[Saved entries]
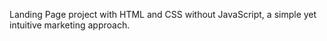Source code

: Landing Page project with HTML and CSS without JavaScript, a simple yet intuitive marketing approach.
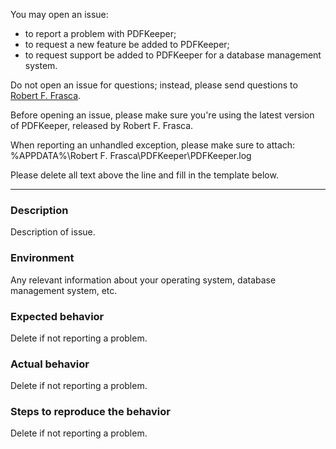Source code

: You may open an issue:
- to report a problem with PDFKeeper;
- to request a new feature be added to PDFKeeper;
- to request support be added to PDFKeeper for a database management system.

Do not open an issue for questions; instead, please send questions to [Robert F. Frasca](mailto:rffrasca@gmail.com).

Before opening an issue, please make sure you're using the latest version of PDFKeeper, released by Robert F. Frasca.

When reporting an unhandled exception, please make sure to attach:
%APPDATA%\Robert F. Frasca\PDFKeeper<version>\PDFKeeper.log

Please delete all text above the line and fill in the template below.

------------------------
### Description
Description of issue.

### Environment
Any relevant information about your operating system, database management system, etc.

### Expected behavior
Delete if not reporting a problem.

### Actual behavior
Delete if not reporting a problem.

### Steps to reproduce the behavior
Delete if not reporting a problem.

Problem to work on:
Drop the pictures and set down the data above exactly.

Written solution:
Source code

: Landing Page project with HTML and CSS without JavaScript, a simple yet intuitive marketing approach.
Source code

: You may open an issue:
- to report a problem with PDFKeeper;
- to request a new feature be added to PDFKeeper;
- to request support be added to PDFKeeper for a database management system.

Do not open an issue for questions; instead, please send questions to [Robert F. Frasca](mailto:rffrasca@gmail.com).

Before opening an issue, please make sure you're using the latest version of PDFKeeper, released by Robert F. Frasca.

When reporting an unhandled exception, please make sure to attach:
%APPDATA%\Robert F. Frasca\PDFKeeper<version>\PDFKeeper.log

Please delete all text above the line and fill in the template below.

------------------------
### Description
Description of issue.

### Environment
Any relevant information about your operating system, database management system, etc.

### Expected behavior
Delete if not reporting a problem.

### Actual behavior
Delete if not reporting a problem.

### Steps to reproduce the behavior
Delete if not reporting a problem.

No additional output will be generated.